Tapi setelah kampanye PMM itu para pejabat melalui pengawas sekolah mengatakan
bahwa para guru honorer juga harus mengerjakan Pengelolaan Kinerja di PMM itu.
Aku
langsung protes. Bagaimana mungkin mereka mengerjakan Pengelolaan Kinerja di
PMM itu sedangkan mereka bukan Pegawai Negeri. Padahal PMM itu merupakan
pengganti SKP dan SKP itu hanya dikerjakan oleh pegawai negeri.
Aku
bahkan sampai dituding takut kehilangan rejeki, takut kehilangan panggung dan
tudingan-tudingan lain ketika terus menyampaikan aspirasi tentang hal itu.
Kementrian Pendidikan tak sampai satu bulan kemudian mengeluarkan surat edaran
yang mengatakan para guru honor tidak mengerjakan pengelolaan kinerja di PMM
itu.
Tapi
apa lacur, para penjilat-penjilat yang punya jabatan itu tetap memerintahkan
para guru honor mengerjakan. Mereka menanamkan rasa takut kepada para guru
honor dengan menyamapaikan beberapa alasan yaitu.
1. Nanti
ada hubungannya dengan pengangkatan PPPK
2. Nanti
rapot sekolah menjadi jelek
3. Nanti
kepala sekolah menjadi tidak mendapatkan nilai
Akhirnya
si Para guru honorer yang takut di pecat itu mau tidak mau mengerjakan
Pengelolaan Kinerja dengan rasa terpaksa.
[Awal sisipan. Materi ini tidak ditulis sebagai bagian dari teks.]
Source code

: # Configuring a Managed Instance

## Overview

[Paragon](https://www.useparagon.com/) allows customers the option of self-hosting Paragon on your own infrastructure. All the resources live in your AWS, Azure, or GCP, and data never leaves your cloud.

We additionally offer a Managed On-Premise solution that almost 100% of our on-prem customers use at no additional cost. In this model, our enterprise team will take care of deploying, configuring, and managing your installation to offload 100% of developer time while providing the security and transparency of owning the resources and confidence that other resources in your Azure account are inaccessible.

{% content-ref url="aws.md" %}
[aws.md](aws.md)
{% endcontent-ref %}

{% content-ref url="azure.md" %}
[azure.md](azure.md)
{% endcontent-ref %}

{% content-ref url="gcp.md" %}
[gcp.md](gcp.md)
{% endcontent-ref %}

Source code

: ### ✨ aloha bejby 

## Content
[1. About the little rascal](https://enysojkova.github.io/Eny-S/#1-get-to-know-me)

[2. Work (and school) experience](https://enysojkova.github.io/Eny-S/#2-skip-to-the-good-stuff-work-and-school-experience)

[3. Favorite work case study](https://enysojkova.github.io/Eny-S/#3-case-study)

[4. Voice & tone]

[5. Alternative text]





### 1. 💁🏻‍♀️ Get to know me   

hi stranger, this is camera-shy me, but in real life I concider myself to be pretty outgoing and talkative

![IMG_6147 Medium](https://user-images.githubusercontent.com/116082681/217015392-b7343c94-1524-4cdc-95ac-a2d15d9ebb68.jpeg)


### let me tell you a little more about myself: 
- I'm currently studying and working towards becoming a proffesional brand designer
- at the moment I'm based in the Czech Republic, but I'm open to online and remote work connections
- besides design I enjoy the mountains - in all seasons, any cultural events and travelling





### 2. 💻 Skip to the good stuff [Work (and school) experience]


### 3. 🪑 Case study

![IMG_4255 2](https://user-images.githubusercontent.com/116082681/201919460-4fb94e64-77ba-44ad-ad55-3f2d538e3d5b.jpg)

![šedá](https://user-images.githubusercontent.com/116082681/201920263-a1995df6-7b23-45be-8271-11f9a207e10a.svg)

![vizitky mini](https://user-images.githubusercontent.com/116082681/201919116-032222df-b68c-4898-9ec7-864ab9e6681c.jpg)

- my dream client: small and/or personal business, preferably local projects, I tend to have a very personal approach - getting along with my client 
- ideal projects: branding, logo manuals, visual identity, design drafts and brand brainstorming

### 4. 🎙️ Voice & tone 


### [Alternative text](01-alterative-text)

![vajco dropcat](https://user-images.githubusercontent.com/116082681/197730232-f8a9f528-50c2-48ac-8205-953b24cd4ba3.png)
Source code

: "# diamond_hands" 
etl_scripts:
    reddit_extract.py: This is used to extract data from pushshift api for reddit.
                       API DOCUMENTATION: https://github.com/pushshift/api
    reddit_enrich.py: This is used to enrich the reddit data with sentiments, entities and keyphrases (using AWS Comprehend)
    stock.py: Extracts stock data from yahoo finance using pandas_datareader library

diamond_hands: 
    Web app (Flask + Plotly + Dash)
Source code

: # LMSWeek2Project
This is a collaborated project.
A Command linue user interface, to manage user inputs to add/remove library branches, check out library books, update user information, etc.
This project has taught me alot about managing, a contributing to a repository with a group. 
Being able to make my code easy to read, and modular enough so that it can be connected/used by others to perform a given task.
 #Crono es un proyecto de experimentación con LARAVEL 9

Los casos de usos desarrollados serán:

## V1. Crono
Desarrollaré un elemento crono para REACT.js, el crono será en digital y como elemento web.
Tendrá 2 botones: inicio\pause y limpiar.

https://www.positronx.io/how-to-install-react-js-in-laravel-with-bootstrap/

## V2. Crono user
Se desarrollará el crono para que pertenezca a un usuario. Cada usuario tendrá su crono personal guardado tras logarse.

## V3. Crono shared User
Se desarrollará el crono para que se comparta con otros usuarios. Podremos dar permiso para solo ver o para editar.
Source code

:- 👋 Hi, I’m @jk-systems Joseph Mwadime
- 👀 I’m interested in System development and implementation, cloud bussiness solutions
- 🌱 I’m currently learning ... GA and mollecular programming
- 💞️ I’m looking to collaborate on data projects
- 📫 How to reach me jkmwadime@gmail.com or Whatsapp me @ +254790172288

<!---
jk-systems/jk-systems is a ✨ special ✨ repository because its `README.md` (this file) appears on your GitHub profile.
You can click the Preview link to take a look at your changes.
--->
Aku merasa cukup dengan perjuanganku
dan menghentikan protesku. Tapi protesku ku tutup dengan sebuah doa “Semoga
orang-orang yang membuat para guru honor mengerjakan Pengelolaan Kinerja PMM diberikan
keburukan dalam hidupnya.”
Sekarang tiba-tiba saja, mereka diminta untuk
mengerjakan Topik Pelatihan Mandiri di PMM dengan minimal tiga topik. Oh Tuhan,
kezoliman ini terus saja berlanjut. Bayangkan, gaji mereka mengajar hanya dua ratus
lima puluh ribu sebulan yang didapat dari kepala sekolah. Selanjutnya Pemerintah
Kota akan memberikan uang intensif dengan besaran yang sama. Jika ditotal gaji
mereka hanya lima ratus ribu sebulan tapi mereka diminta mengerjakan hal yang
bahkan tidak diwajibkan untuk orang-orang bergaji lebih tinggi.
Para
pengawas itu, lihatlah. Mereka juga ketika menjadi guru tidak mengerjakan
topik-topik pelatihan mandiri itu. Kenapa sekarang mereka getol sekali memaksa
orang untuk membuka PMM dan mengerjakannya. Apakah ini terkait dengan persentasi
PMM di kota kami yang masih paling
rendah daripada kota-kota lain?
Harusnya
gaji mereka ditambah, lima ratus ribu dengan tugas-tugas berat seorang guru
ditambah mengerjakan topik PMM yang memakan waktu adalah sebuah kezoliman. “Kau
kalo mau gaji intensif itu, kerjakan PMM. Gak mau, gak usah!” Kira-kira seperti
itu kan? Padahal sebelumnya, para guru honor mendapatkan intensif itu karena
mereka guru honor.
Kenapa
semua orang terkesan mendukung kebijakan zolim ini? Mereka membantu
menyampaikan, mensosialisasikan bahkan dengan sadar mengatakan hal ini sebagai
sebuah kewajaran. Apakah menurut mereka lima ratus ribu itu wajar? Sudah sangat
besar? Sudah sangat tinggi?
Apa
tak satupun dari mereka yang bisa bilang “Maaf Bu Kadis, ini kebijakannya zolim
sekali. Mereka hanya diberikan tambahan dua ratus lima puluh ribu tapi kita
memberikan mereka tugas yang bahkan tidak wajib oleh kemendikbud?”
Tapi
lihatlah, tak satupun dari mereka yang berani mengatakan itu. Semuanya hanya
bisa bilang “Siap, Bu Kadis!”
“Kami
akan laksanakan!”
Apa
yang mereka takutkan? Mereka takut kehilangan jabatan, label, atau mau dicap
sebagai orang yang tidak bisa diajak bekerja sama?
Jika
takut, mereka sebenarnya bisa bilang “Buk Kadis, supaya ini menjadi lebih tertatur,
bagaimana jika aturan itu kita perwakan?”
Bayangkan :
PNS kantor dapat tukin dibuktikan dengan Kinerja
PNS dapat uang disiplin dibuktikan dengan kehadiran dan kedisiplinan
Guru Sertifikasi dapat TPG dibukrikan dengan Sertifikat dan Alokasi Jam mengajar
Guru honor mendapatkan Intensif Honor adalah karena mereka guru honor, tapi angka yang kecil itu ditambahkan peraturan lagi : Guru honor yang mengerjakan topik.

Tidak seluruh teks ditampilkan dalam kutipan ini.